Lowering Cholesterol 1-2-3

No matter what your food preference, you can use diet to lower your cholesterol levels in three simple steps.

  1. Never overeat. Excess sugar, excess alcohol, excess fat, and excess calories in general are converted into triglycerides. Some triglycerides are stored in fat cells. Some triglycerides find their way into the bile ducts and gallbladder and are destined for excretion from the body, but they compete with cholesterol for the bile salts that give them a ride. Eat too much food of any kind, and your body has to work harder to get rid of excess cholesterol.
  2. Go nuts. Peanuts and peanut butter, almonds and almond butter, and walnuts eaten in moderation (up to about 3-1/2 oz or 100 g a day) typically lower not just cholesterol but also weight, even though they are high-calorie foods and increase total calories consumed. Even better, eat nuts or peanuts about 90 minutes before mealtime to reduce your appetite for high-fat and high-sugar foods that can defeat your best efforts at managing cholesterol.
  3. Eat other foods that are rich in fibers that lower cholesterol. Oat bran (but no wheat bran) contains soluble fiber that binds cholesterol and carries it out of your body, as well as stimulating the release of a hormone called cholecystikinin, which helps you feel fuller. Eggplants and okra are also rich in soluble fiber. Beans contain different fibers that bind cholesterol and help control your appetite. Soy protein (such as tofu) lowers LDL cholesterol if eaten on a regular basis, not dramatically, but usually by about 5%. Apples, oranges, and strawberries are rich in a soluble fiber called pectin, which lowers cholesterol and helps your body regulate excesses of estrogen and testosterone.
Eat healthy, cholesterol-lowering foods first, and then see if you have room for the higher-fat foods you need to eat in moderation if at all.

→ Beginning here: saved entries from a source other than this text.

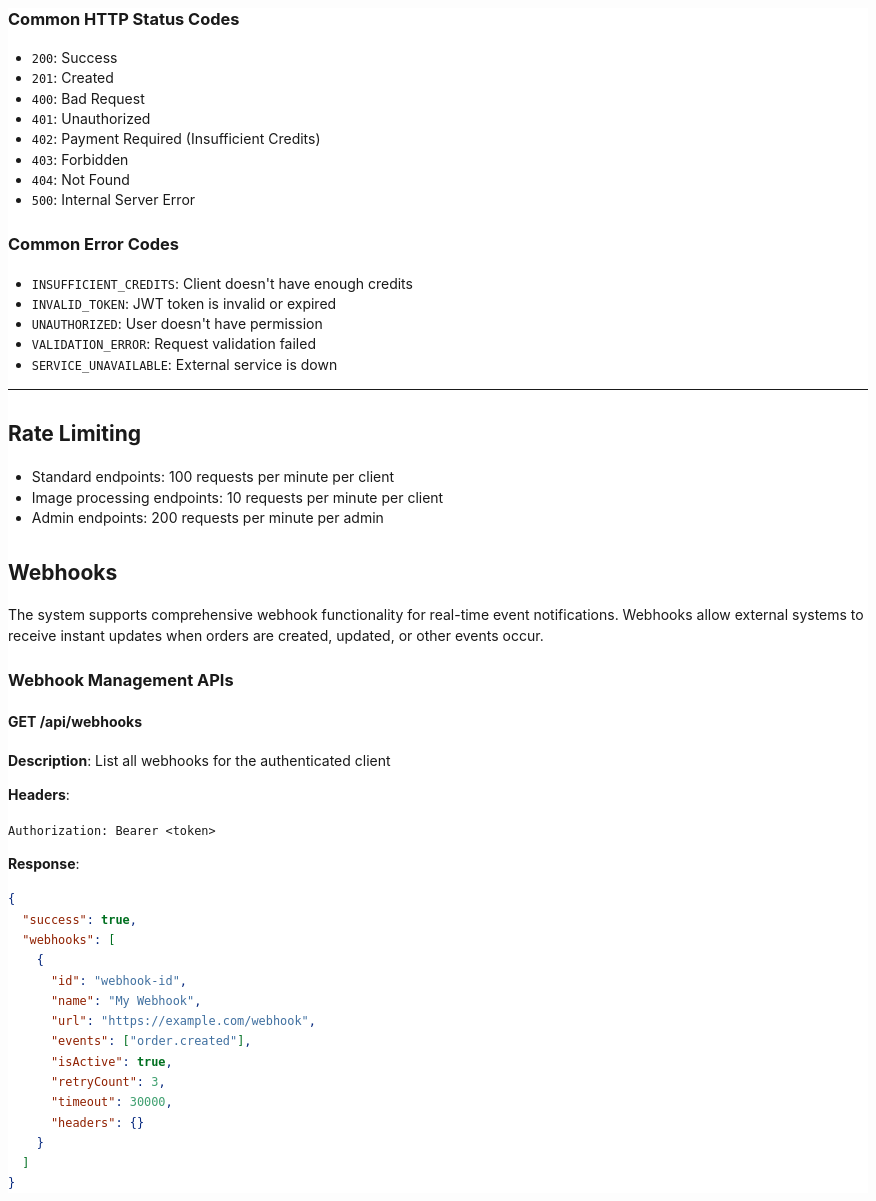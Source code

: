 ### Common HTTP Status Codes
- `200`: Success
- `201`: Created
- `400`: Bad Request
- `401`: Unauthorized
- `402`: Payment Required (Insufficient Credits)
- `403`: Forbidden
- `404`: Not Found
- `500`: Internal Server Error

### Common Error Codes
- `INSUFFICIENT_CREDITS`: Client doesn't have enough credits
- `INVALID_TOKEN`: JWT token is invalid or expired
- `UNAUTHORIZED`: User doesn't have permission
- `VALIDATION_ERROR`: Request validation failed
- `SERVICE_UNAVAILABLE`: External service is down

---

## Rate Limiting
- Standard endpoints: 100 requests per minute per client
- Image processing endpoints: 10 requests per minute per client
- Admin endpoints: 200 requests per minute per admin

## Webhooks

The system supports comprehensive webhook functionality for real-time event notifications. Webhooks allow external systems to receive instant updates when orders are created, updated, or other events occur.

### Webhook Management APIs

#### GET /api/webhooks
**Description**: List all webhooks for the authenticated client

**Headers**:
```
Authorization: Bearer <token>
```

**Response**:
```json
{
  "success": true,
  "webhooks": [
    {
      "id": "webhook-id",
      "name": "My Webhook",
      "url": "https://example.com/webhook",
      "events": ["order.created"],
      "isActive": true,
      "retryCount": 3,
      "timeout": 30000,
      "headers": {}
    }
  ]
}
```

Especially when you are hungry, be sure to eat high-fiber foods before you, for instance, eat bacon and eggs or a juicy, fatty steak. You'll get the fiber your body needs and fill up before you get the fat your body can't handle.

There's just one downside to using diet to control cholesterol. The way cholesterol testing is done in the United States, you can get an erroneous reading of your LDL cholesterol levels when you do an exceptionally good job of avoiding eating too many calories and especially too many sweets. American medical labs don't measure LDL cholesterol directly. They estimate it by subtracting VLDL and HDL cholesterol along with triglycerides from total blood lipids. If you eat less so you lower your triglycerides, the formula labs use to estimate LDL cholesterol will give you a higher LDL number. Don't call your diet a failure if your triglycerides are down and your LDL is up. It could just be a fluke in lab measurement.